I nodded enthusiastically; unfortunately there was more.
“But I want to tell you something. I’m a virgin and I’m gonna stay that way! Capeesh?”
I’d never been so relieved in my life. I’d only just learned how to French kiss moments before. Despite reading Dr. David Reuben’s book from cover to cover several times over, I still had no idea what was expected of me had she said tonight’s the night.
Kathy’s Mom came home around 10:30. She looked at us suspiciously. Kathy said, “Mom, we didn’t do anything. We just listened to albums.”
Her Mom looked skeptical. “I don’t want anything going on around here,” she warned.
“Oh no!” I said quickly. “No, no, no, no. Nothing.”

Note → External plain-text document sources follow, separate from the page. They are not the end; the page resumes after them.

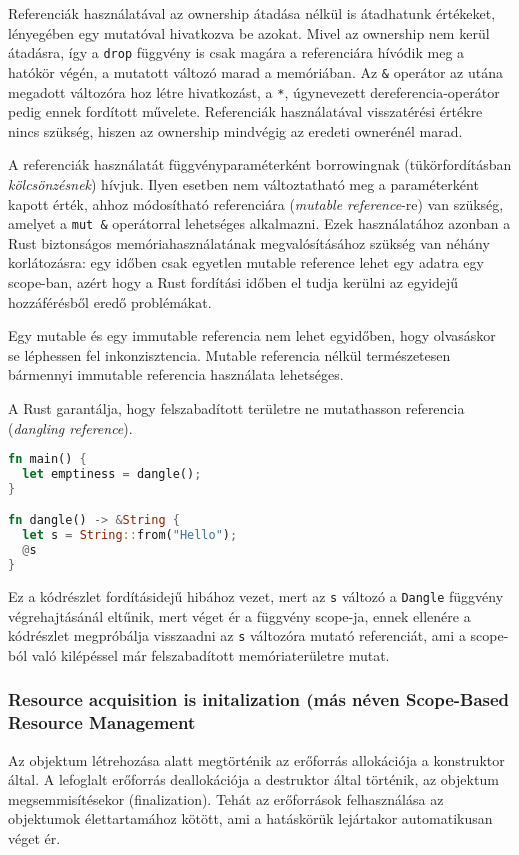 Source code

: Referenciák használatával az ownership átadása nélkül is átadhatunk értékeket, lényegében egy mutatóval hivatkozva be azokat. Mivel az ownership nem kerül átadásra, így a \lstinline{drop} függvény is csak magára a referenciára hívódik meg a hatókör végén, a mutatott változó marad a memóriában. Az \lstinline{&} operátor az utána megadott változóra hoz létre hivatkozást, a \lstinline{*}, úgynevezett dereferencia-operátor pedig ennek fordított művelete.
Referenciák használatával visszatérési értékre nincs szükség, hiszen az ownership mindvégig az eredeti ownerénél marad.

A referenciák használatát függvényparaméterként borrowingnak (tükörfordításban \textit{kölcsönzésnek}) hívjuk. Ilyen esetben nem változtatható meg a paraméterként kapott érték, ahhoz módosítható referenciára (\textit{mutable reference}-re) van szükség, amelyet a \lstinline{mut &} operátorral lehetséges alkalmazni. Ezek használatához azonban a Rust biztonságos memóriahasználatának megvalósításához szükség van néhány korlátozásra: egy időben csak egyetlen mutable reference lehet egy adatra egy scope-ban, azért hogy a Rust fordítási időben el tudja kerülni az egyidejű hozzáférésből eredő problémákat.

Egy mutable és egy immutable referencia nem lehet egyidőben, hogy olvasáskor se léphessen fel inkonzisztencia. Mutable referencia nélkül természetesen bármennyi immutable referencia használata lehetséges.

A Rust garantálja, hogy felszabadított területre ne mutathasson referencia (\textit{dangling reference}).
\begin{lstlisting}[language=Rust, style=boxed]
fn main() {
  let emptiness = dangle();
}

fn dangle() -> &String {
  let s = String::from("Hello");
  @s
}
\end{lstlisting}
Ez a kódrészlet fordításidejű hibához vezet, mert az \lstinline{s} változó a \lstinline{Dangle} függvény végrehajtásánál eltűnik, mert véget ér a függvény scope-ja, ennek ellenére a kódrészlet megpróbálja visszaadni az \lstinline{s} változóra mutató referenciát, ami a scope-ból való kilépéssel már felszabadított memóriaterületre mutat.

\subsubsection{Resource acquisition is initalization (más néven Scope-Based Resource Management}
Az objektum létrehozása alatt megtörténik az erőforrás allokációja a konstruktor által. A lefoglalt erőforrás deallokációja a destruktor által történik, az objektum megsemmisítésekor (finalization).  Tehát az erőforrások felhasználása az objektumok élettartamához kötött, ami a hatáskörük lejártakor automatikusan véget ér.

With that I said good night to Kathy and told her Mom how very nice it was to see her again. She nodded but her eyes were narrowed.
Kathy and I lasted about another two weeks, which constituted a committed, long-term relationship at our age. A cosuin had introduced her to a boy who, Kathy told me apologetically, had bedroom eyes. The unspoken question being How could she not start dating him.
I began walking home certain I’d kill myself that night. By the time I’d hit the back door, though, I was over Kathy.
I never did find out if Kathy Masturbant was, well, masturbating when she swung her leg so heroically. In retrospect, I realize I was never cut out to be as accomplished a sex researcher as Debra Herbenick.
♢
THEME FROM SHAFT
Any song off this double album still makes my legs weak.